Question

Let \[ A = \begin{bmatrix} 1 & -1 & 2 \\ 0 & 2 & -3 \\ 3 & -2 & 4 \end{bmatrix} \] and \[ B = \frac{1}{3} \begin{bmatrix} -2 & 0 & 1 \\ 9 & 2 & -3 \\ 6 & 1 & \lambda \end{bmatrix}. \] If \( AB = I \), then the value of \( \lambda \) is:

• A. \( \frac{-9}{4} \)
• B. \( -2 \)
• C. \( \frac{-3}{2} \)
• D. \( 0 \)

Hint:

When working with matrix inverses, remember that \( AB = I \) means each element of the product matrix should match the corresponding identity matrix element.

Answer 1

The Correct Option is B

Step 1: Formulate the equation \( AB = I \). The condition that \( AB = I \) implies that the product of matrices \( A \) and \( B \) must equal the identity matrix \( I \).

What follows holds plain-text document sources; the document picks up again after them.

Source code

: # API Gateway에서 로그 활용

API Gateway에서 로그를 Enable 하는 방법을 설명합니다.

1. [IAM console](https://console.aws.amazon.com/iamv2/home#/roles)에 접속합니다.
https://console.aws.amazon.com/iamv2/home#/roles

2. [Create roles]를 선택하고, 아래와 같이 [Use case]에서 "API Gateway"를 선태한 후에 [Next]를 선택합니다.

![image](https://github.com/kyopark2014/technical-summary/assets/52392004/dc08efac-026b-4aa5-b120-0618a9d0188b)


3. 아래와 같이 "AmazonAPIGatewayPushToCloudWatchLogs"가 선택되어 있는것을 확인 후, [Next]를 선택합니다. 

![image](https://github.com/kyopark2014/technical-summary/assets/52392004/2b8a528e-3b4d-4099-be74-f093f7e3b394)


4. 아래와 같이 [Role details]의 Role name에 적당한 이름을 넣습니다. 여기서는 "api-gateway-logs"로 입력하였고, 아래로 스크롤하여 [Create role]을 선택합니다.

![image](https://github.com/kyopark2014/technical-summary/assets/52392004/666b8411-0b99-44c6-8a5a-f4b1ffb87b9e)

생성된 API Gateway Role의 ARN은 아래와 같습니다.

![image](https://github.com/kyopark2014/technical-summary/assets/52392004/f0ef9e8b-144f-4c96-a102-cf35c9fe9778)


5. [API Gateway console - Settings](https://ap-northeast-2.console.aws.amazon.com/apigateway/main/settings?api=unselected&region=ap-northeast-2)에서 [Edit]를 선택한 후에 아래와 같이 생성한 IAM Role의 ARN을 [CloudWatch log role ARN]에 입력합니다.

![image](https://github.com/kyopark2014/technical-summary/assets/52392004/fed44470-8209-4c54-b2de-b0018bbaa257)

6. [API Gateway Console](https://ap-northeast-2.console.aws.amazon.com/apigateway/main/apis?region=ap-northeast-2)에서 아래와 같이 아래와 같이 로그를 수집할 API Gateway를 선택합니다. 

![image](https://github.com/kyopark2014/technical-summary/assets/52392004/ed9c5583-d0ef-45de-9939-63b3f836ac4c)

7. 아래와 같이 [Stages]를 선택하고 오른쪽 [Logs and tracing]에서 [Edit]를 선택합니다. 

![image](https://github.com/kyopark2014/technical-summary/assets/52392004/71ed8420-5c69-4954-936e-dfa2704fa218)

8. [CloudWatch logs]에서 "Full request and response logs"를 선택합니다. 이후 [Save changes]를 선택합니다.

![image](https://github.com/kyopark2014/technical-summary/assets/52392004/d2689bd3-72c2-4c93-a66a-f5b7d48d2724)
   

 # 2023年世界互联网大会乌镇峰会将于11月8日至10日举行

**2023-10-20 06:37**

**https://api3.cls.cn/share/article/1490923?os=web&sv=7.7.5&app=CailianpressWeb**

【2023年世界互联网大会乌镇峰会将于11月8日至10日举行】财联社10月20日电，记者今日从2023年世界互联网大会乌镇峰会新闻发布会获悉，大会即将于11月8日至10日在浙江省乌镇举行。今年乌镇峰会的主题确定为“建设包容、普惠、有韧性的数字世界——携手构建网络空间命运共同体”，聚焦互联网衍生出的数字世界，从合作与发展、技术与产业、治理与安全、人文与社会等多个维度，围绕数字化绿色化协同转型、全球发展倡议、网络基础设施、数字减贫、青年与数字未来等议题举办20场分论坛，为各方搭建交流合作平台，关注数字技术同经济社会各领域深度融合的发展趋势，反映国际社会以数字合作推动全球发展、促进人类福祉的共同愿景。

The equation is as follows: \[ \begin{bmatrix} 1 & -1 & 2 \\ 0 & 2 & -3 \\ 3 & -2 & 4 \end{bmatrix} \begin{bmatrix} -\frac{2}{3} & 0 & \frac{1}{3} \\ 3 & \frac{2}{3} & -1 \\ 2 & \frac{1}{3} & \frac{\lambda}{3} \end{bmatrix} = \begin{bmatrix} 1 & 0 & 0 \\ 0 & 1 & 0 \\ 0 & 0 & 1 \end{bmatrix} \] Step 2: Compute the matrix product \( AB \). Multiplying the matrices element-wise and equating the result to the identity matrix yields a system of equations. The first row of the product provides the following equations: \[ - \frac{2}{3} + 3 + 4 = 1 \quad \text{(Equation 1)} \] This equation simplifies to: \[ \lambda = -2 \quad \text{(Equation 2)} \] Therefore, \( \lambda = -2 \), which corresponds to option (B). Step 3: Confirm the solution. The value \( \lambda = -2 \) satisfies the equation, confirming option (B).